*Required work:*
The pictures must be left out, while the rest of the data is copied exactly.

*Material for this task:*
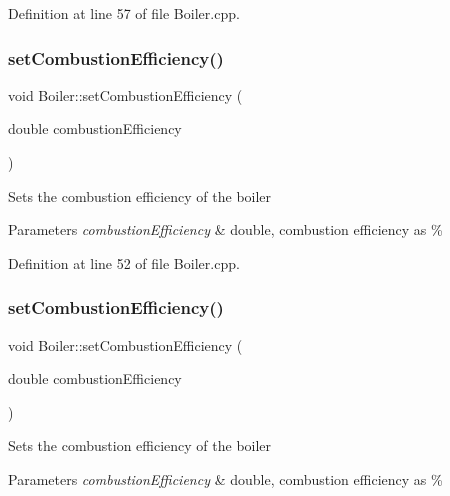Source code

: Definition at line 57 of file Boiler.\+cpp.

\mbox{\label{class_boiler_abef6bc48101f98f0650cb07fb1d51f74}} 
\subsubsection{\texorpdfstring{set\+Combustion\+Efficiency()}{setCombustionEfficiency()}\hspace{0.1cm}{\footnotesize\ttfamily [1/3]}}
{\footnotesize\ttfamily void Boiler\+::set\+Combustion\+Efficiency (\begin{DoxyParamCaption}\item[{double}]{combustion\+Efficiency }\end{DoxyParamCaption})}

Sets the combustion efficiency of the boiler 
\begin{DoxyParams}{Parameters}
{\em combustion\+Efficiency} & double, combustion efficiency as \% \\
\hline
\end{DoxyParams}


Definition at line 52 of file Boiler.\+cpp.

\mbox{\label{class_boiler_abef6bc48101f98f0650cb07fb1d51f74}} 
\subsubsection{\texorpdfstring{set\+Combustion\+Efficiency()}{setCombustionEfficiency()}\hspace{0.1cm}{\footnotesize\ttfamily [2/3]}}
{\footnotesize\ttfamily void Boiler\+::set\+Combustion\+Efficiency (\begin{DoxyParamCaption}\item[{double}]{combustion\+Efficiency }\end{DoxyParamCaption})}

Sets the combustion efficiency of the boiler 
\begin{DoxyParams}{Parameters}
{\em combustion\+Efficiency} & double, combustion efficiency as \% \\
\hline
\end{DoxyParams}
\mbox{\label{class_boiler_abef6bc48101f98f0650cb07fb1d51f74}} 
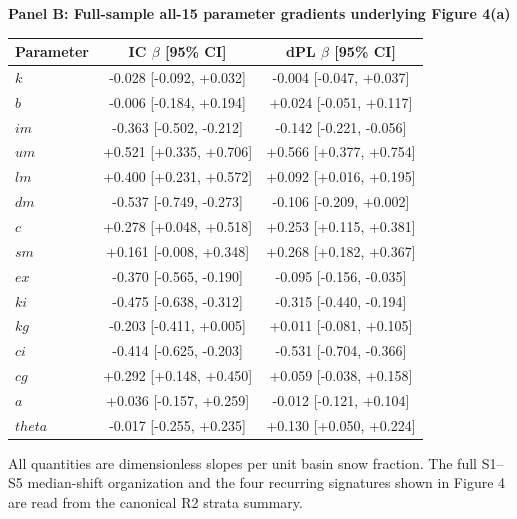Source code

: \begin{table}[t]
\begin{threeparttable}
\medskip
\textbf{Panel B: Full-sample all-15 parameter gradients underlying Figure 4(a)}
\begin{tabular}{lcc}
\toprule
Parameter & IC $\beta$ [95\% CI] & dPL $\beta$ [95\% CI] \\
\midrule
$k$ & -0.028 [-0.092, +0.032] & -0.004 [-0.047, +0.037] \\
$b$ & -0.006 [-0.184, +0.194] & +0.024 [-0.051, +0.117] \\
$im$ & -0.363 [-0.502, -0.212] & -0.142 [-0.221, -0.056] \\
$um$ & +0.521 [+0.335, +0.706] & +0.566 [+0.377, +0.754] \\
$lm$ & +0.400 [+0.231, +0.572] & +0.092 [+0.016, +0.195] \\
$dm$ & -0.537 [-0.749, -0.273] & -0.106 [-0.209, +0.002] \\
$c$ & +0.278 [+0.048, +0.518] & +0.253 [+0.115, +0.381] \\
$sm$ & +0.161 [-0.008, +0.348] & +0.268 [+0.182, +0.367] \\
$ex$ & -0.370 [-0.565, -0.190] & -0.095 [-0.156, -0.035] \\
$ki$ & -0.475 [-0.638, -0.312] & -0.315 [-0.440, -0.194] \\
$kg$ & -0.203 [-0.411, +0.005] & +0.011 [-0.081, +0.105] \\
$ci$ & -0.414 [-0.625, -0.203] & -0.531 [-0.704, -0.366] \\
$cg$ & +0.292 [+0.148, +0.450] & +0.059 [-0.038, +0.158] \\
$a$ & +0.036 [-0.157, +0.259] & -0.012 [-0.121, +0.104] \\
$theta$ & -0.017 [-0.255, +0.235] & +0.130 [+0.050, +0.224] \\
\bottomrule
\end{tabular}

\begin{tablenotes}[flushleft]
\small
\item All quantities are dimensionless slopes per unit basin snow fraction. The full S1--S5 median-shift organization and the four recurring signatures shown in Figure 4 are read from the canonical R2 strata summary.
\end{tablenotes}
\end{threeparttable}
\end{table}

*Reply to the task:*
Source code

: Definition at line 57 of file Boiler.\+cpp.

\mbox{\label{class_boiler_abef6bc48101f98f0650cb07fb1d51f74}} 
\subsubsection{\texorpdfstring{set\+Combustion\+Efficiency()}{setCombustionEfficiency()}\hspace{0.1cm}{\footnotesize\ttfamily [1/3]}}
{\footnotesize\ttfamily void Boiler\+::set\+Combustion\+Efficiency (\begin{DoxyParamCaption}\item[{double}]{combustion\+Efficiency }\end{DoxyParamCaption})}

Sets the combustion efficiency of the boiler 
\begin{DoxyParams}{Parameters}
{\em combustion\+Efficiency} & double, combustion efficiency as \% \\
\hline
\end{DoxyParams}


Definition at line 52 of file Boiler.\+cpp.

\mbox{\label{class_boiler_abef6bc48101f98f0650cb07fb1d51f74}} 
\subsubsection{\texorpdfstring{set\+Combustion\+Efficiency()}{setCombustionEfficiency()}\hspace{0.1cm}{\footnotesize\ttfamily [2/3]}}
{\footnotesize\ttfamily void Boiler\+::set\+Combustion\+Efficiency (\begin{DoxyParamCaption}\item[{double}]{combustion\+Efficiency }\end{DoxyParamCaption})}

Sets the combustion efficiency of the boiler 
\begin{DoxyParams}{Parameters}
{\em combustion\+Efficiency} & double, combustion efficiency as \% \\
\hline
\end{DoxyParams}
\mbox{\label{class_boiler_abef6bc48101f98f0650cb07fb1d51f74}} 
Source code

: \begin{table}[t]
\begin{threeparttable}
\medskip
\textbf{Panel B: Full-sample all-15 parameter gradients underlying Figure 4(a)}
\begin{tabular}{lcc}
\toprule
Parameter & IC $\beta$ [95\% CI] & dPL $\beta$ [95\% CI] \\
\midrule
$k$ & -0.028 [-0.092, +0.032] & -0.004 [-0.047, +0.037] \\
$b$ & -0.006 [-0.184, +0.194] & +0.024 [-0.051, +0.117] \\
$im$ & -0.363 [-0.502, -0.212] & -0.142 [-0.221, -0.056] \\
$um$ & +0.521 [+0.335, +0.706] & +0.566 [+0.377, +0.754] \\
$lm$ & +0.400 [+0.231, +0.572] & +0.092 [+0.016, +0.195] \\
$dm$ & -0.537 [-0.749, -0.273] & -0.106 [-0.209, +0.002] \\
$c$ & +0.278 [+0.048, +0.518] & +0.253 [+0.115, +0.381] \\
$sm$ & +0.161 [-0.008, +0.348] & +0.268 [+0.182, +0.367] \\
$ex$ & -0.370 [-0.565, -0.190] & -0.095 [-0.156, -0.035] \\
$ki$ & -0.475 [-0.638, -0.312] & -0.315 [-0.440, -0.194] \\
$kg$ & -0.203 [-0.411, +0.005] & +0.011 [-0.081, +0.105] \\
$ci$ & -0.414 [-0.625, -0.203] & -0.531 [-0.704, -0.366] \\
$cg$ & +0.292 [+0.148, +0.450] & +0.059 [-0.038, +0.158] \\
$a$ & +0.036 [-0.157, +0.259] & -0.012 [-0.121, +0.104] \\
$theta$ & -0.017 [-0.255, +0.235] & +0.130 [+0.050, +0.224] \\
\bottomrule
\end{tabular}

\begin{tablenotes}[flushleft]
\small
\item All quantities are dimensionless slopes per unit basin snow fraction. The full S1--S5 median-shift organization and the four recurring signatures shown in Figure 4 are read from the canonical R2 strata summary.
\end{tablenotes}
\end{threeparttable}
\end{table}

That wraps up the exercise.